» EXERCISE DIRECTIONS: Please state how many lines of the records below contain the word "pyautogui". Give the number and nothing else.

[Stored data entries]

——

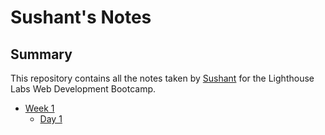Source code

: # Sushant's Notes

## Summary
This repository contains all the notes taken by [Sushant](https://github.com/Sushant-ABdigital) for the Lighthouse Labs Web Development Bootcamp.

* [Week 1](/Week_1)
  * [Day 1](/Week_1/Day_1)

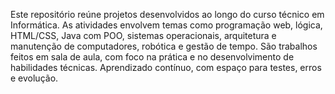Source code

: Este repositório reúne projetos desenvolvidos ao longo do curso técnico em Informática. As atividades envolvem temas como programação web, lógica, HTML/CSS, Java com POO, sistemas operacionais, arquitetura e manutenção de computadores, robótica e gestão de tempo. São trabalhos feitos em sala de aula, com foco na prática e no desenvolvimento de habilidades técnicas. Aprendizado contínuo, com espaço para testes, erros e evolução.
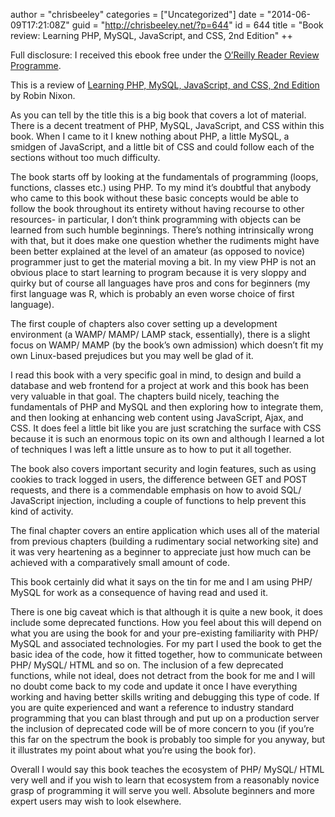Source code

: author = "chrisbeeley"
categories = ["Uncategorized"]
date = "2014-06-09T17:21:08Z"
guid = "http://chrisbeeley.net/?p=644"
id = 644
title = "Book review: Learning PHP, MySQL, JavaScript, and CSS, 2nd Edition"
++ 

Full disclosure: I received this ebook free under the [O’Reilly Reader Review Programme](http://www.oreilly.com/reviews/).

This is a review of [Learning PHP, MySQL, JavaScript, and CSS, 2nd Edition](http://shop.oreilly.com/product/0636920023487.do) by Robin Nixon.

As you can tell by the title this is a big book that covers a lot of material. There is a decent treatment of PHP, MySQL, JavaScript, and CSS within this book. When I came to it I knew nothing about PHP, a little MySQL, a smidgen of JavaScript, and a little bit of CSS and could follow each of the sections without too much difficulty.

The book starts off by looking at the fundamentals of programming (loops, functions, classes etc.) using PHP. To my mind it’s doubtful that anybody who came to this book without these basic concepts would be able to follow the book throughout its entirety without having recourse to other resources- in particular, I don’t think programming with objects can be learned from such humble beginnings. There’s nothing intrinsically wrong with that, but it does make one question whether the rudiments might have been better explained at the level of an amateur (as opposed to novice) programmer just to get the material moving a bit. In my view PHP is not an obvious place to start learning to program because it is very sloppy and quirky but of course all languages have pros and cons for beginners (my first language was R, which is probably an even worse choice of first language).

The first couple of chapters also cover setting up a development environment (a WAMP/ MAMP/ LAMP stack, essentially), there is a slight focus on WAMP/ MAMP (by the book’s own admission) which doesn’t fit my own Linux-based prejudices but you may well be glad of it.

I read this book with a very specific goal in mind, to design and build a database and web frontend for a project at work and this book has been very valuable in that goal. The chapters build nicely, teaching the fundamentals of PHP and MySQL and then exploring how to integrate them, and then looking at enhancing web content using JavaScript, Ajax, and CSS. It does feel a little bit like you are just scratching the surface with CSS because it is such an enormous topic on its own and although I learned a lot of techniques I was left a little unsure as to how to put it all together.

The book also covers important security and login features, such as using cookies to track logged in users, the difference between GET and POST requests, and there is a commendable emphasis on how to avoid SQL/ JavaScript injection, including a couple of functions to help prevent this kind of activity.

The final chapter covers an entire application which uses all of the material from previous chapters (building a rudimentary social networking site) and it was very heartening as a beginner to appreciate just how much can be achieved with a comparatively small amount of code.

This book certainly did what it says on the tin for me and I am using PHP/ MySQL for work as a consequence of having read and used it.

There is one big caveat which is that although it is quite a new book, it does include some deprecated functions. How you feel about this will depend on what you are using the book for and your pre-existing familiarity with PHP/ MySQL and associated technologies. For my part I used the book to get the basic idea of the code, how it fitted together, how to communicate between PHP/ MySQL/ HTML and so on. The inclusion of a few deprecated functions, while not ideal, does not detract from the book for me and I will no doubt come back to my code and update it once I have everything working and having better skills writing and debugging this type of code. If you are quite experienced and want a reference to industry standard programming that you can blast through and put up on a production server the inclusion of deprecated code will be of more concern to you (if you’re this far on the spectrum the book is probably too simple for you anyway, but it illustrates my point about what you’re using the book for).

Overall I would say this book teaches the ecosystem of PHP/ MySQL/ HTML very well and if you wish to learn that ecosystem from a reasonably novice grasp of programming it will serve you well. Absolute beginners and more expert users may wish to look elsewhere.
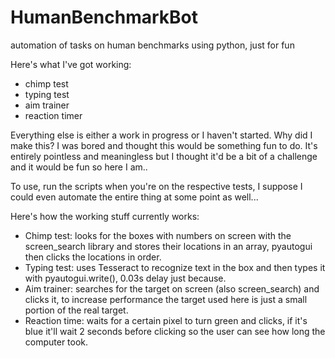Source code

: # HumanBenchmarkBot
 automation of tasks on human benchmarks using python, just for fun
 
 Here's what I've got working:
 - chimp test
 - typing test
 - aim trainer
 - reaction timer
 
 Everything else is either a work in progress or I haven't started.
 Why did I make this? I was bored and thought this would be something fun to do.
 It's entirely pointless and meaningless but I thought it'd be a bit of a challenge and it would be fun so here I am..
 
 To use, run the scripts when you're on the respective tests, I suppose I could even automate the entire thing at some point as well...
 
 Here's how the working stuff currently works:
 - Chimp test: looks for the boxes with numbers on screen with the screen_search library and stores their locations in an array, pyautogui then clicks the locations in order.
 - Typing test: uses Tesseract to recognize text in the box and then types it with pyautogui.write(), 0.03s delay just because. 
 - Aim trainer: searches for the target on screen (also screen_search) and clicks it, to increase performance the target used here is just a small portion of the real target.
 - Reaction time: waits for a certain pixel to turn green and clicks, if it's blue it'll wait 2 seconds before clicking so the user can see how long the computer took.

——

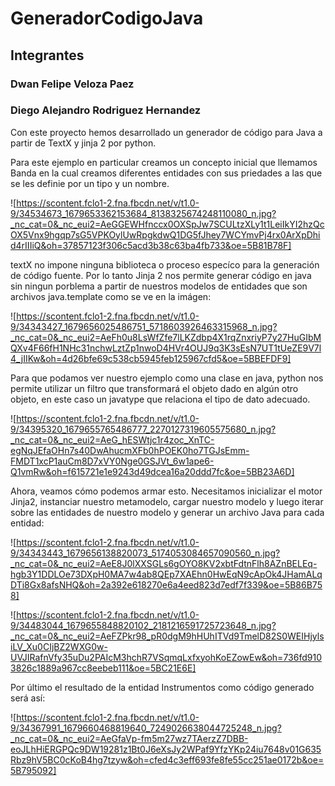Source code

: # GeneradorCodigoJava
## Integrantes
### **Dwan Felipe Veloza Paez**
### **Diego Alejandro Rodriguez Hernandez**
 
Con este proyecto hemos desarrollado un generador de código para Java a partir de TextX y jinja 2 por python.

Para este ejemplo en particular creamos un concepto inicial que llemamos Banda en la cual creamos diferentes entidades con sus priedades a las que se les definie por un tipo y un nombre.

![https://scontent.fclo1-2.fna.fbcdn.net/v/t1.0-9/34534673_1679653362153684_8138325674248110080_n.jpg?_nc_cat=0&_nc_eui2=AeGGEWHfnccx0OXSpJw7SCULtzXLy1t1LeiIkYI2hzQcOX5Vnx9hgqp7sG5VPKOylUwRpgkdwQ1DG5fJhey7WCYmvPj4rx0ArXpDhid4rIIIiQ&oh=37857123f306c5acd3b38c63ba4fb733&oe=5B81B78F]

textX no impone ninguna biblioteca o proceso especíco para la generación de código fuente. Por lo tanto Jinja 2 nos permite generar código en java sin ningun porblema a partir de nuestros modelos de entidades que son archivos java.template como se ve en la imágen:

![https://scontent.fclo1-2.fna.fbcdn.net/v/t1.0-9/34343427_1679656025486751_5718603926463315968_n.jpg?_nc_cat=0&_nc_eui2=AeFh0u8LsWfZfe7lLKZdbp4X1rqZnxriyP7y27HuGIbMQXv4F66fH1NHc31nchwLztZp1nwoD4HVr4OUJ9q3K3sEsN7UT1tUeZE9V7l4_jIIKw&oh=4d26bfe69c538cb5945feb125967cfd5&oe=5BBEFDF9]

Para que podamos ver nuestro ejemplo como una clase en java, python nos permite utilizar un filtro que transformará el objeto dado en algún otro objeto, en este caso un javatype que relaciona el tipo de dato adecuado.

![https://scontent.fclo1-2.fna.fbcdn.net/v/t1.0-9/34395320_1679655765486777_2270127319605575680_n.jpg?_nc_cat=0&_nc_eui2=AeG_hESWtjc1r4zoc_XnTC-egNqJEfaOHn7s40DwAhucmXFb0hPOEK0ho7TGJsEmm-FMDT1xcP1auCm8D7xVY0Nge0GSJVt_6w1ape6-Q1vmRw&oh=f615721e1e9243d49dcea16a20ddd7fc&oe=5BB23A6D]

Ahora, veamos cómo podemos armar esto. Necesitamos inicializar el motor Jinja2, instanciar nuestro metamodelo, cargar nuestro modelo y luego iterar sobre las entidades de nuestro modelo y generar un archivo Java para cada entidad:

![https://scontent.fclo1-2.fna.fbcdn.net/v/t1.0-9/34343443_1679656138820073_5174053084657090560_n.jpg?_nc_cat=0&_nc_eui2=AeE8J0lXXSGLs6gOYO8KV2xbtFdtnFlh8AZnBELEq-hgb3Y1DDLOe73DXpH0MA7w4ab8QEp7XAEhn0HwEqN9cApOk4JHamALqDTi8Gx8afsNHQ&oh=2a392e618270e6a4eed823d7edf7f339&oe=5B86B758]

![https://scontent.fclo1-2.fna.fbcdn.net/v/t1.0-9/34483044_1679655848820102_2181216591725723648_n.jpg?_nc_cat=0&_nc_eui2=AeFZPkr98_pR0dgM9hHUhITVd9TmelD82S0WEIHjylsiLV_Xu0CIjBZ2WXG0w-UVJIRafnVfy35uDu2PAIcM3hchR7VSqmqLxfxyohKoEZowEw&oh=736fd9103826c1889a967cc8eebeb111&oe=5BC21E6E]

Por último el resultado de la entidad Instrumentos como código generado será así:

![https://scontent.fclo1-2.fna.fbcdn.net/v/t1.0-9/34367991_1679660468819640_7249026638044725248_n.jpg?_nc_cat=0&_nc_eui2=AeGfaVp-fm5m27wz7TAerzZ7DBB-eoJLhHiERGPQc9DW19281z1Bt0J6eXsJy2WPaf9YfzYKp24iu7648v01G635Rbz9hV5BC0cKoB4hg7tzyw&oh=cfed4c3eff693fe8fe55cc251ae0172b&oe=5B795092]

——

» ANSWER TO THIS EXERCISE: 2